Deftones - Koi No Yokan
- by Greg Spencer Release Date:2012-11-12 Label: Warner Bros

Deftones are back. After 2010's Diamond Eyes, where the main focus was on bass-player Chi Cheng's horrific car accident which has to this day left him in a coma, Deftones have been fairly quiet and it wouldn't be a shock if Koi No Yokan took many by surprise. The album is an absolute beast, but as with most Deftones records, it is intelligent and indicates how much this band knows when to pull out the heavy stuff, and when to rein it in and go with the ambience instead. It's an album that's totally measured and flawless in delivery, Chino Moreno's vocals are back to his screeching and maniacal best.
Lead single 'Leathers' is typical of how Deftones can deliver a wild nu-metal landscape of sound. With quality heavy guitar-lines and hard-hitting vocals, this is simply what this band does. Koi No Yokan is a record which feels like it has a massive amount of cohesion and some sort of narrative, yet every song has its own beautiful quality and heads in its own direction.
It's also great to see Deftones not afraid of doing experimental tracks again, with 'Rosemary' and 'Tempest' leading the line in track length, and the band seem all the better for it. These are both songs which fall in and out of being heavy, drifting into spiritualist and atmospheric-sounding tracks. It gives you the sense that the band are in a really good place musically.

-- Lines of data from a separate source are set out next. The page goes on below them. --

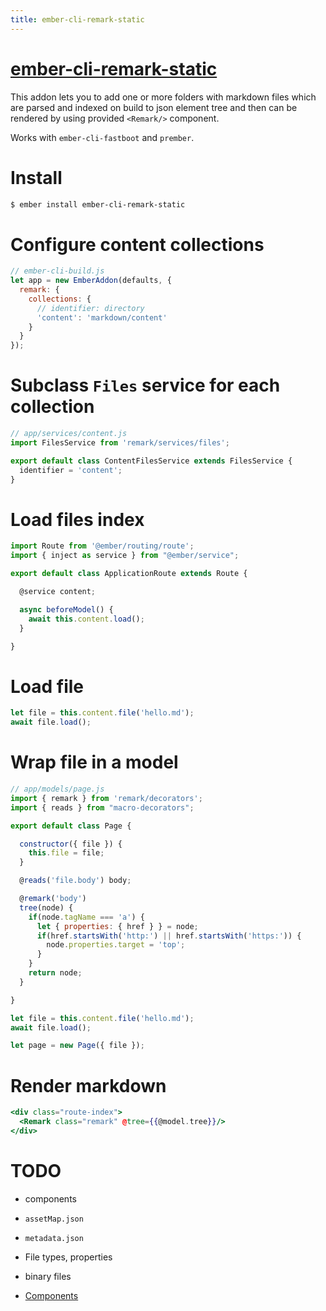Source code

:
 ```yaml
---
title: ember-cli-remark-static
---
```


# [ember-cli-remark-static](https://github.com/ampatspell/ember-cli-remark-static)

This addon lets you to add one or more folders with markdown files which are parsed and indexed on build to json element tree and then can be rendered by using provided `<Remark/>` component.

Works with `ember-cli-fastboot` and `prember`.

# Install

``` bash
$ ember install ember-cli-remark-static
```

# Configure content collections

``` js
// ember-cli-build.js
let app = new EmberAddon(defaults, {
  remark: {
    collections: {
      // identifier: directory
      'content': 'markdown/content'
    }
  }
});
```

# Subclass `Files` service for each collection

``` js
// app/services/content.js
import FilesService from 'remark/services/files';

export default class ContentFilesService extends FilesService {
  identifier = 'content';
}
```

# Load files index

``` js
import Route from '@ember/routing/route';
import { inject as service } from "@ember/service";

export default class ApplicationRoute extends Route {

  @service content;

  async beforeModel() {
    await this.content.load();
  }

}
```

# Load file

``` js
let file = this.content.file('hello.md');
await file.load();
```

# Wrap file in a model

``` js
// app/models/page.js
import { remark } from 'remark/decorators';
import { reads } from "macro-decorators";

export default class Page {

  constructor({ file }) {
    this.file = file;
  }

  @reads('file.body') body;

  @remark('body')
  tree(node) {
    if(node.tagName === 'a') {
      let { properties: { href } } = node;
      if(href.startsWith('http:') || href.startsWith('https:')) {
        node.properties.target = 'top';
      }
    }
    return node;
  }

}
```

``` js
let file = this.content.file('hello.md');
await file.load();

let page = new Page({ file });
```

# Render markdown

``` hbs
<div class="route-index">
  <Remark class="remark" @tree={{@model.tree}}/>
</div>
```

# TODO

* components
* `assetMap.json`
* `metadata.json`
* File types, properties
* binary files

* [Components](/components)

This feels like the best Deftones album ever, and that's a difficult statement to make considering how fantastic their back catalogue is. However, this album is one you have to keep listening to over and over to get a real grasp of understanding. What's great is to see a band which could have crumbled after everything that's happened, rise up and make an album so amazing that they probably have a new lease of life. Hopefully, they'll continue to shine and with Chi Cheng by their side.